The CoE’s focus of research was on phenomena and institutions related to the theoretical and practical interaction between politics and economy. Its interests were thus genuinely multidisciplinary, comprising both economics, political research and social philosophy.
The classic public choice approach uses microeconomic concepts to study politics. The CoE was also interested to test the limits of this classic strategy, i.e. to see how far politics can be understood in the light of rational choice.
Researchers at the CoE were Finland’s leading experts in their field when measured by the volume of scientific publications. They had also contributed to and compiled several volumes published by major foreign publishers in various areas of public choice research. The researchers at Turku – the main centre for public choice research in Finland – worked closely with international colleagues, and they had hosted several major international conferences and meetings.

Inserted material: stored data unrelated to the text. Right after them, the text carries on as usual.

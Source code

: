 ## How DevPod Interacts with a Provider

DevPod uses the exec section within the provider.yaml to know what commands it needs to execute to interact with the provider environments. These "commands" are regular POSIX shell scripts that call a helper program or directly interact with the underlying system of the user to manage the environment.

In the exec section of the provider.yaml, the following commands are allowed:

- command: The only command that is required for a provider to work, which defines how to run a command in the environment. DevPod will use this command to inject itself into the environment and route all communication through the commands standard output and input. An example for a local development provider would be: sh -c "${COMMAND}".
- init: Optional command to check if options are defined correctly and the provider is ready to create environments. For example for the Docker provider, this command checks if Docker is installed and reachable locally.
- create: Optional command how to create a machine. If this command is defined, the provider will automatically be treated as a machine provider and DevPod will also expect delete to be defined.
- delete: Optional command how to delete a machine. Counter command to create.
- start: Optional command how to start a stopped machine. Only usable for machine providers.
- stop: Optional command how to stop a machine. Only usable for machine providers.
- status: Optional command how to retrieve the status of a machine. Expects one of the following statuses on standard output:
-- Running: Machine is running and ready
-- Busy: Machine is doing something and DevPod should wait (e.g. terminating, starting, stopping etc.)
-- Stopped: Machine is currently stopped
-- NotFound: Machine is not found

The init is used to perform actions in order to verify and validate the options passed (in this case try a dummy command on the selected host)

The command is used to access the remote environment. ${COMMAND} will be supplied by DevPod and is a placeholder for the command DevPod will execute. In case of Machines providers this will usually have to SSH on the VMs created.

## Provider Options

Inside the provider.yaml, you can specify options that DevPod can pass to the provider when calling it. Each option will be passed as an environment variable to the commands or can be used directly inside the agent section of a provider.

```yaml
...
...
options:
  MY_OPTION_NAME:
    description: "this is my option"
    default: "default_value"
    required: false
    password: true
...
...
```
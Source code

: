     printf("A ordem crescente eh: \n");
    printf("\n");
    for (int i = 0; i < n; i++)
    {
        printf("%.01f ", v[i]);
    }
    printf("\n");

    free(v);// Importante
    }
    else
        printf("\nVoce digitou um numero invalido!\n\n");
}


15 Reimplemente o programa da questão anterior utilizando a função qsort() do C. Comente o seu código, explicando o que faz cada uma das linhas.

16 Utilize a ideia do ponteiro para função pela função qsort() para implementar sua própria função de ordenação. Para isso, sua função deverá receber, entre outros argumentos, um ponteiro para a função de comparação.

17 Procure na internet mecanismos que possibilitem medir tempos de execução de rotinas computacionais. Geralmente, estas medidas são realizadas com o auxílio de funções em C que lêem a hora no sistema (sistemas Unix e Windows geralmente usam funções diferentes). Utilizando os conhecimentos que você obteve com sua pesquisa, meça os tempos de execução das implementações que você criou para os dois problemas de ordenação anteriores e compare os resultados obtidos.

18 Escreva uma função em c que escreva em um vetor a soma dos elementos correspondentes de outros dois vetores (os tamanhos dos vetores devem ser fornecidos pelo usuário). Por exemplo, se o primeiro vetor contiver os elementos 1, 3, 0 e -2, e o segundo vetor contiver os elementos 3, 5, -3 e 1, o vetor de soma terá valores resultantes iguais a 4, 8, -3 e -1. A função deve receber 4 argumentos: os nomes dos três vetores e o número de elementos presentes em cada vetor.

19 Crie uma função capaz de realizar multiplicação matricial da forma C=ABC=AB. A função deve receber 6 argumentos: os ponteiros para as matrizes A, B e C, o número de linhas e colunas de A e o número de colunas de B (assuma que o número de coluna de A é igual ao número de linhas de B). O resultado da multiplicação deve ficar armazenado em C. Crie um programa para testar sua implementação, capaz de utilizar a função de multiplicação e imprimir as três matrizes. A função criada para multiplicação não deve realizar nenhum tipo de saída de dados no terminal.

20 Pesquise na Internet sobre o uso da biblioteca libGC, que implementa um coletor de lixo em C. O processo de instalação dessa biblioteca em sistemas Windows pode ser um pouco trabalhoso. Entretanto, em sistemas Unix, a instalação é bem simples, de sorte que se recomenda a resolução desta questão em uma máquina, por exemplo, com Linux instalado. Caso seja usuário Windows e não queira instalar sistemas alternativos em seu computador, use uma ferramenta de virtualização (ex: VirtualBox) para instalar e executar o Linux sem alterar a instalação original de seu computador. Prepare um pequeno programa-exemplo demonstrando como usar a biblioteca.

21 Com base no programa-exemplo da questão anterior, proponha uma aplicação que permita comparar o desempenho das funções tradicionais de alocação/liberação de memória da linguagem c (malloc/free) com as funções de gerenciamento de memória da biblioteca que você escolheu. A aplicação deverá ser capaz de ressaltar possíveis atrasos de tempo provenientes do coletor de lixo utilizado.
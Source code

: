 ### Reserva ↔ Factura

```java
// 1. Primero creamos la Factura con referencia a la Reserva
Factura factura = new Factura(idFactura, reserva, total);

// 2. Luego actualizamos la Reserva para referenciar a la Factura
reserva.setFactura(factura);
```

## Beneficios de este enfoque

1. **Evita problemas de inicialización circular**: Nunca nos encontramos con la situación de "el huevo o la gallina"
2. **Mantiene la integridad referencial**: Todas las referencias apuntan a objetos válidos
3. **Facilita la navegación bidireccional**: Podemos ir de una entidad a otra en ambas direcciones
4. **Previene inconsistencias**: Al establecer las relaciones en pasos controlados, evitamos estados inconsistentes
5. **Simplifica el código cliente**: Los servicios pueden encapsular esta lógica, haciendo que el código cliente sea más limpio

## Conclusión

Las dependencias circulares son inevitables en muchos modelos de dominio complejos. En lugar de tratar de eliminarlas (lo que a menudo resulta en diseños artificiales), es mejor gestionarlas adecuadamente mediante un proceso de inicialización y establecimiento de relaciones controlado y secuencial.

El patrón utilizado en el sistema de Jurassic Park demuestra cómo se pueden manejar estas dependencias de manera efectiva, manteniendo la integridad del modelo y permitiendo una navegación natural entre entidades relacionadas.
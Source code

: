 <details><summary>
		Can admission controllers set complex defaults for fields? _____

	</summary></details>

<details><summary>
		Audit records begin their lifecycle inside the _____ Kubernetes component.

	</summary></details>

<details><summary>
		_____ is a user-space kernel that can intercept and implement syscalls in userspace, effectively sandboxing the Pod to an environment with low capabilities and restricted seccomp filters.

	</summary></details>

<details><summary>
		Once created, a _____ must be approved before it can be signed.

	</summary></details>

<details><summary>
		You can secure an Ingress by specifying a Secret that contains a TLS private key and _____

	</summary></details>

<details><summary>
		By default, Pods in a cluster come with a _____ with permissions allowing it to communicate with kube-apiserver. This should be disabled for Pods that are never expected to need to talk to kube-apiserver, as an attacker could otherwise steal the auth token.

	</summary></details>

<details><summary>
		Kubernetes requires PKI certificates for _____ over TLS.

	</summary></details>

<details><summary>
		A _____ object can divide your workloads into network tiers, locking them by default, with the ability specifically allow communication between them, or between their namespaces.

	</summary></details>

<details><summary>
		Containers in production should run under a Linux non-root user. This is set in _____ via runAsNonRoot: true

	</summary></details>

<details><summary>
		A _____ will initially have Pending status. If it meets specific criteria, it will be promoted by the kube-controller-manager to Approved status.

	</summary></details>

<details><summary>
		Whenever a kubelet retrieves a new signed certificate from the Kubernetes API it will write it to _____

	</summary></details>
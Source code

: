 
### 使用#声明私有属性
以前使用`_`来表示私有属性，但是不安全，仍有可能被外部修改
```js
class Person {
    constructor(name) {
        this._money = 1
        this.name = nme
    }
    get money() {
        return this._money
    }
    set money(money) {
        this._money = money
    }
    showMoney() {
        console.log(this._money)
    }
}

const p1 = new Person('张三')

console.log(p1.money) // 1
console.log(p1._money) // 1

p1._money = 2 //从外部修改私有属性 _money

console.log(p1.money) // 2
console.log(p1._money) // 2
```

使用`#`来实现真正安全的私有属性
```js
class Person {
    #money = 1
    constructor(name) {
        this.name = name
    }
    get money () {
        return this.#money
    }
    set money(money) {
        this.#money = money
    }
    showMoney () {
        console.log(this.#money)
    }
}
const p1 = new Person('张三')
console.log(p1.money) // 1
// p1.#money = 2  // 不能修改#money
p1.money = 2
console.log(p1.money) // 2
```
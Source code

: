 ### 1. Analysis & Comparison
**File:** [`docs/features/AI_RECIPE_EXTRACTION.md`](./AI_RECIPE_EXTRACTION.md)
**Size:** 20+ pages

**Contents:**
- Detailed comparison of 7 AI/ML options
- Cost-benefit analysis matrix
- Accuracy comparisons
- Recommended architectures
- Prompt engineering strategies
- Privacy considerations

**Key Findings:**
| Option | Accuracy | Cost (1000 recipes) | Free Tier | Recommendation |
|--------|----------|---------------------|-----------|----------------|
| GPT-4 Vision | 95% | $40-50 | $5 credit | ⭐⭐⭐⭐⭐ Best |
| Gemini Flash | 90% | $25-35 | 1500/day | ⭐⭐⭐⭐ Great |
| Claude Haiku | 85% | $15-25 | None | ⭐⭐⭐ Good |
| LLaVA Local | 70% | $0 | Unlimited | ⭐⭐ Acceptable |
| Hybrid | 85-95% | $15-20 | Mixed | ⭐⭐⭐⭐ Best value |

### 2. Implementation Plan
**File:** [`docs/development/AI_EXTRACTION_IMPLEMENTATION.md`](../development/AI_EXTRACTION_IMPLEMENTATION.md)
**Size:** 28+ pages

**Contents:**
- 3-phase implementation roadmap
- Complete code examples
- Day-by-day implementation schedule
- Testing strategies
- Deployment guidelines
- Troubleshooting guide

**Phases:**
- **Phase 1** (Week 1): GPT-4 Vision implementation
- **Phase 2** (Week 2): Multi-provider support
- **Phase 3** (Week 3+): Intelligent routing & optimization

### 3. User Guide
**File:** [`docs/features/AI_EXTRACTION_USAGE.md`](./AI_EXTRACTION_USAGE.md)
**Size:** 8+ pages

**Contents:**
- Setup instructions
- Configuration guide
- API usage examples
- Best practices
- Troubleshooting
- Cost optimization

The aim of the public choice research was to convey a broad picture of the principles of democratic governance and institutional design. One area of special interest was the process of democratic selection of multimember decision-making bodies (parliaments, committees, etc.), the way they work and the way they have developed. Specific research questions included: How can voters be given greater opportunities to express their views about candidates and policy options? What role should be given to public debate in the process of democratic decision-making? What practical implications do the results from the theory of social choice have?
Another area of research interest was the principles of cost-benefit sharing in multimember organisations, such as national parliaments and particularly European Union institutions. This interest in the EU was largely inspired by the review of the Constitution and the revisions that had been proposed. Studies of EU budget allocation policies were a major line of work. Important research questions included the following: What kind of cost-benefits sharing between the Member States is realistic and fair? What kinds of decision rules within EU institutions guarantee adequate functioning and on the other hand adequate minority protection?
Relations between the public and private sector are one of the most traditional areas of study in public choice research. Here, specific interests included factors impacting the size and structure of the public sector, relations between business and government as well as systems of income distribution in different countries. The CoE’s research aims included addressing such questions as how changes brought about by globalisation affect the powers and functions of government.
The CoE was headed by Academy Professor Hannu Nurmi, Professor at the University of Turku Department of Political Science. The CoE comprised the Department of Philosophy, Department of Economics, and Department of Political Science at the University of Turku; the Department of Economics at the Turku School of Economics; and the Institute of Social Economics at the University of Hamburg.
The CoE had a research staff of 19, including nine adjunct professors, two PhD researchers and eight doctoral students. Each year, the CoE hosted 2–3 visiting researchers for a few months at a time.